| Required action |
Could you filter the records below and keep only the lines with the word "located"?

| Entries provided |
□ □ □ □
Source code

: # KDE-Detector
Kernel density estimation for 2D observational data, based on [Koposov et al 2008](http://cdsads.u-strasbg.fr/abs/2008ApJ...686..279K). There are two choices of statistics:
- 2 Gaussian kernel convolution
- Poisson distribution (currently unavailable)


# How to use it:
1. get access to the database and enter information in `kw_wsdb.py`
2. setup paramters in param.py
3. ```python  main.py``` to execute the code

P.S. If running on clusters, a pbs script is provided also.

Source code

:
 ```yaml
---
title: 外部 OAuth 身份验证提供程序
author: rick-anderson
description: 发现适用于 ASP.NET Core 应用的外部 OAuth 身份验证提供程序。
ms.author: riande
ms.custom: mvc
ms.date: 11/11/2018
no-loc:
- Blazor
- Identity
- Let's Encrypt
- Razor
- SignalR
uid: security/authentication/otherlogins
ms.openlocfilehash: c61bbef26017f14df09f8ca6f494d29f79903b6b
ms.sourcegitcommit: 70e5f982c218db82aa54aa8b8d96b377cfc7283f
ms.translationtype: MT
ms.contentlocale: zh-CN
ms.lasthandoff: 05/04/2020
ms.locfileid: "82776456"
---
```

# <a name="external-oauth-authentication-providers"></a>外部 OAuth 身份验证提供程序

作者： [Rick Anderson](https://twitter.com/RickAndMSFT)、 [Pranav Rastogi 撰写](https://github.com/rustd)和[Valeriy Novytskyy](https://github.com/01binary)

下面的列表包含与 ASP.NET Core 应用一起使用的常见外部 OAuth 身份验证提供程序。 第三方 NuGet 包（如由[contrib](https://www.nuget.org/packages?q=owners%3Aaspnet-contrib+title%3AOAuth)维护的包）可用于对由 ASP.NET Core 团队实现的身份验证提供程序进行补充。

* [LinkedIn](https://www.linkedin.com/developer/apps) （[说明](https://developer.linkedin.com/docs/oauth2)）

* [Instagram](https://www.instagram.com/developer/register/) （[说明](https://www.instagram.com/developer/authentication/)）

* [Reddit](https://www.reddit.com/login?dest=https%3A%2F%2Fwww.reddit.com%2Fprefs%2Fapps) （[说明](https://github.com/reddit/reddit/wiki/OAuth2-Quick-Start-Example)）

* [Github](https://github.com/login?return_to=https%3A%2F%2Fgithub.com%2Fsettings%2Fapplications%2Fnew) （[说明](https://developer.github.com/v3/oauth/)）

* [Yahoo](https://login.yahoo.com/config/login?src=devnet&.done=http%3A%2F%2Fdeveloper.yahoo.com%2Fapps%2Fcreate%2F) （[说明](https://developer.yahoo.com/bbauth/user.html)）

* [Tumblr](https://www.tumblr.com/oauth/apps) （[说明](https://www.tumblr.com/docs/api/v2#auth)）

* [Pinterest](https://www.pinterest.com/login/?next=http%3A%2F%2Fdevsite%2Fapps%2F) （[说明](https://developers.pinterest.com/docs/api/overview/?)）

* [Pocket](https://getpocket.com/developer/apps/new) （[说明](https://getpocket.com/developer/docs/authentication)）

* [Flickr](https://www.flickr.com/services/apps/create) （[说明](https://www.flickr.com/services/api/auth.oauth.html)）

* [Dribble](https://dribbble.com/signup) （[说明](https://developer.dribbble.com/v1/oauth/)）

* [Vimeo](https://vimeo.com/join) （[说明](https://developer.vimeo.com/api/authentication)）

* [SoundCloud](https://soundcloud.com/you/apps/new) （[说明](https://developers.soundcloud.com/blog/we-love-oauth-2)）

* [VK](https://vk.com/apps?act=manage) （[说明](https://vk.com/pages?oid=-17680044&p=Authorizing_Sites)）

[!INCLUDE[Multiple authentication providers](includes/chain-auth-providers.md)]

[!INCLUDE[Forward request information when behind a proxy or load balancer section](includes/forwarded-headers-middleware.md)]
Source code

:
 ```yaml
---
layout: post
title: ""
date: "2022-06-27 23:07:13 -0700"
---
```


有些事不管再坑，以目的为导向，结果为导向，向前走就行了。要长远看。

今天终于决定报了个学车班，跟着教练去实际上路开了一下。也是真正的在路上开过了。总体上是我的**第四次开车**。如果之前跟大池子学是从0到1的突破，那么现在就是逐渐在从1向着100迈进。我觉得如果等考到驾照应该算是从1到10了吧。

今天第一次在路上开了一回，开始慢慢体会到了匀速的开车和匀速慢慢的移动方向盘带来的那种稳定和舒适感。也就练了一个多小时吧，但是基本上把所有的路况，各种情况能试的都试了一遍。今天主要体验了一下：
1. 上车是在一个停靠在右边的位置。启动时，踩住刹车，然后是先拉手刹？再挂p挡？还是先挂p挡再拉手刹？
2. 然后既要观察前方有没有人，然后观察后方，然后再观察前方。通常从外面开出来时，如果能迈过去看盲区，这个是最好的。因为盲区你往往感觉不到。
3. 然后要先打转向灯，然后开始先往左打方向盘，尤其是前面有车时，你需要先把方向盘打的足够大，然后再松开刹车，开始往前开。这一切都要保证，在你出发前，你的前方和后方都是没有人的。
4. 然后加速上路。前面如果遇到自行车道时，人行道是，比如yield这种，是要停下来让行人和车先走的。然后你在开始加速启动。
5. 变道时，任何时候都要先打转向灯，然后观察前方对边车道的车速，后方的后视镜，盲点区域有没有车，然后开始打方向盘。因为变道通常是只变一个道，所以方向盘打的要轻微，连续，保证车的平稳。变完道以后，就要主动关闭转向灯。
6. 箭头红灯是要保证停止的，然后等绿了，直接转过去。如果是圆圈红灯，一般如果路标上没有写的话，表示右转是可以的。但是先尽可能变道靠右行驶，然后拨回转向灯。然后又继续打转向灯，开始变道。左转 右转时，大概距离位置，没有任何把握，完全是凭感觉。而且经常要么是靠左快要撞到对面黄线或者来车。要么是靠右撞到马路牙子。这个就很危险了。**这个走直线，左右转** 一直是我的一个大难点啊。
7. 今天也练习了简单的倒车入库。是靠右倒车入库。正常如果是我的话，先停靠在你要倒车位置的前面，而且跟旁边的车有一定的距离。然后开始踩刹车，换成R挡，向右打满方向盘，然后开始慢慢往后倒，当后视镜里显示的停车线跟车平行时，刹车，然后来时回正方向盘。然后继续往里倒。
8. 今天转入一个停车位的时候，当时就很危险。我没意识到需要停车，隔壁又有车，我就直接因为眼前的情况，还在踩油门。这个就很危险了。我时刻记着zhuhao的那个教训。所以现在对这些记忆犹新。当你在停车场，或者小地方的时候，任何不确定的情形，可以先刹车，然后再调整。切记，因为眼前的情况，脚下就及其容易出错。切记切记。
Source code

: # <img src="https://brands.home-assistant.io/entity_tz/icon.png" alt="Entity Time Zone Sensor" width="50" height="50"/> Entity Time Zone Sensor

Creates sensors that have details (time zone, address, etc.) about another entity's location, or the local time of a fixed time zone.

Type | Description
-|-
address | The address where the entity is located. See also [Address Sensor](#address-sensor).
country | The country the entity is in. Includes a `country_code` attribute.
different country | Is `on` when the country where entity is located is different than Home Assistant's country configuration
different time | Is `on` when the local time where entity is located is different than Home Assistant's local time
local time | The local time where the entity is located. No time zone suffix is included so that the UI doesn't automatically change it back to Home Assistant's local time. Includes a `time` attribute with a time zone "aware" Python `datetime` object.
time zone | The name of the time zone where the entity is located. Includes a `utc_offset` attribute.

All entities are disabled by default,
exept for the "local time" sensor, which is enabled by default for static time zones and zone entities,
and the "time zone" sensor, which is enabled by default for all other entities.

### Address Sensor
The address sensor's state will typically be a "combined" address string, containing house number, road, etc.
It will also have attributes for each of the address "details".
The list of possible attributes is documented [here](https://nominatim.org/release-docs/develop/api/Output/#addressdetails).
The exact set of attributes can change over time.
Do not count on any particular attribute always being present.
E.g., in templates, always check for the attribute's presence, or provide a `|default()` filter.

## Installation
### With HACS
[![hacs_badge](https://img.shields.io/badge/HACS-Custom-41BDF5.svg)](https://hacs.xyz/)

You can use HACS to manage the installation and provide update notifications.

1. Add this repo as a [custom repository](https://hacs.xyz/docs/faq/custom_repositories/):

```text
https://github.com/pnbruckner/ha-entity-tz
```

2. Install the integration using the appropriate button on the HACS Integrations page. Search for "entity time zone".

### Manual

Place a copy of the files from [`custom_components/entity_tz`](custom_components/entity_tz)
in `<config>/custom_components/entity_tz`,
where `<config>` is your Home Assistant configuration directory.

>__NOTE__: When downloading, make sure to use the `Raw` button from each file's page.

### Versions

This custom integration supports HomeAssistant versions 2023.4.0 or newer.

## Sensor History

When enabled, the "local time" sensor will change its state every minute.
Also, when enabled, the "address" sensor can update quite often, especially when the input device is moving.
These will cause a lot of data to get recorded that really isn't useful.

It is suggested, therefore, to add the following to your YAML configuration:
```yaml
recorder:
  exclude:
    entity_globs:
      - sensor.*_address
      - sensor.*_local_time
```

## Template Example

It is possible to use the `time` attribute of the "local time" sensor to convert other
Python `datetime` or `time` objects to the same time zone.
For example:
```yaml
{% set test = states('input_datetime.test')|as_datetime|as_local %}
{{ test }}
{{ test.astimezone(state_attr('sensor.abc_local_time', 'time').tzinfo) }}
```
□ □ □ □
| Task response |
address | The address where the entity is located. See also [Address Sensor](#address-sensor).
different country | Is `on` when the country where entity is located is different than Home Assistant's country configuration
different time | Is `on` when the local time where entity is located is different than Home Assistant's local time
local time | The local time where the entity is located. No time zone suffix is included so that the UI doesn't automatically change it back to Home Assistant's local time. Includes a `time` attribute with a time zone "aware" Python `datetime` object.
time zone | The name of the time zone where the entity is located. Includes a `utc_offset` attribute.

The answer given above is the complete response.